The crux of the matter would therefore seem to be that, the original transfer having been "set aside" or annulled, i.e. never having existed in the first place, the purchaser may never have been legally capable of granting a valid mortgage over the land in question.
Therefore, although the lender may still pursue the borrower for the money advanced, can it enforce a charge that the borrower may have had no legal standing to grant in the first place?
The full text of the attorney general’s response to Samsune Taylor is reproduced below, with permission of both parties:
Dear Mr Taylor
Thank you for your email of 22 May 2012.
Whilst I understand and appreciate your concerns, I have to say that it does not appear to me that you have fully understood the situation that the Government is facing in relation to the land on Joe Grant’s Cay.
The present position is this:
1. Martin J found that the transfer of Joe Grant’s Cay to the developer was tainted by corruption and set the transfer aside. The land therefore reverted to the Crown.

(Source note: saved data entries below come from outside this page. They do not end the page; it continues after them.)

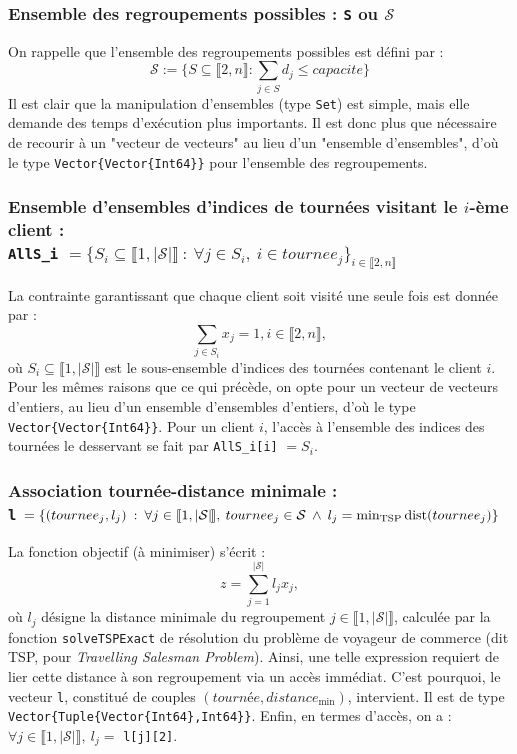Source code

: \documentclass[french, 11pt, a4paper]{article} %
\newcommand{\Sc}{\mathcal{S}} %
\newcommand{\smb}{\smallbreak}
\begin{document}
\subsubsection{Ensemble des regroupements possibles : \texttt{S} ou $\Sc$}
On rappelle que l'ensemble des regroupements possibles est défini par :
\[\Sc := \Bigg\{ S \subseteq \llbracket 2,n \rrbracket : \sum_{j \in S} d_j \leq capacite \Bigg\} \]
\smb Il est clair que la manipulation d'ensembles (type \verb+Set+) est simple, mais elle demande des temps d'exécution plus importants.
Il est donc plus que nécessaire de recourir à un "vecteur de vecteurs" au lieu d'un "ensemble d'ensembles", d'où
le type \verb+Vector{Vector{Int64}}+ pour l'ensemble des regroupements.

\subsubsection{Ensemble d'ensembles d'indices de tournées visitant le $i$-ème client : \\ \texttt{AllS\_i} $= \{S_i \subseteq \llbracket 1, |\Sc| \rrbracket \: : \: \forall j \in S_i, \: i \in tournee_j\}_{i \in \llbracket 2 , n \rrbracket }$ }
La contrainte garantissant que chaque client soit visité une seule fois est donnée par :
\[ \sum_{j \in S_i} x_j = 1, i \in \llbracket 2,n \rrbracket, \]
où $S_i \subseteq \llbracket 1, |\Sc| \rrbracket$ est le sous-ensemble d'indices des tournées
contenant le client $i$.
Pour les mêmes raisons que ce qui précède, on opte pour un vecteur de vecteurs d'entiers, au lieu d'un ensemble d'ensembles d'entiers,
d'où le type \verb+Vector{Vector{Int64}}+.
\smb Pour un client $i$, l'accès à l'ensemble des indices des tournées le desservant se fait par \texttt{AllS\_i[i]} $=S_i$.

\subsubsection{Association tournée-distance minimale : \\ \texttt{l} 
$= \{(tournee_j,l_j) \: : \: \forall j \in \llbracket 1,|\Sc| \hspace{-0.15cm} \rrbracket,  \:
tournee_j \in \Sc 
\: \land \:
l_j = \min_{\text{\normalfont{TSP}}} \text{\normalfont{dist}}(tournee_j) \}$}

La fonction objectif (à minimiser) s'écrit :
\[ z = \sum_{j=1}^{|\Sc|} l_j x_j,\]
où $l_j$ désigne la distance minimale du regroupement $j \in \llbracket 1,|\Sc| \rrbracket$, calculée par la
fonction \verb+solveTSPExact+ de résolution du problème de voyageur de commerce (dit TSP, pour \emph{Travelling Salesman Problem}).
Ainsi, une telle expression requiert de lier cette distance à son regroupement via un accès immédiat.
C'est pourquoi, le vecteur \verb+l+, constitué de couples $(tourn \text{é} e,distance_{\text{min}})$, intervient.
Il est de type \verb+Vector{Tuple{Vector{Int64},Int64}}+.
\smb Enfin, en termes d'accès, on a : $\forall j \in \llbracket 1,|\Sc| \rrbracket, \: l_j = $ \texttt{l[j][2]}.
\end{document}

2. The developer had borrowed money using part of the land as security, and thus part of the land returned to the Government was subject to a mortgage.
3. The Government could only have the mortgage set aside if it could prove that the lender knew that the initial transfer to the developer was tainted. There is no evidence available to the Government to prove this, so the charge is valid. Your assertion in numbered paragraph 2 of your letter that the mortgage is tainted is therefore inaccurate.
4. The lender can enforce the charge by selling the mortgaged parcel of land, whether the Government agrees or not, and it therefore seems to the Government that, in order to obtain the maximum benefit for the Islands as a whole, it would be best if the Government were to sell the land. There is simply no money available, given the other demands on the Budget, for the Government to discharge the mortgage.
With respect, it also appears that you have confused the work being done by the SIPT with what is being done under the civil recovery programme. The recovery of Joe Grant’s Cay was made as a result of civil proceedings brought on my behalf and not as a result of the work undertaken by SIPT. As there are a number of persons facing trial for criminal offences as a result of the SIPT investigations, I cannot comment on what may or may not be alleged in those proceedings.
The civil recovery programme is also continuing, and further civil proceedings are pending. I cannot comment on pending cases, but what I can say is that, like any lawyer when contemplating any kind of litigation, I have to be confident that I have sufficient credible evidence to justify the bringing of proceedings. In other words, I cannot and will not launch proceedings unless I am satisfied that I have sufficient believable evidence to prove the affirmative case I am putting forward. These are purely legal considerations, and politics plays no part in them.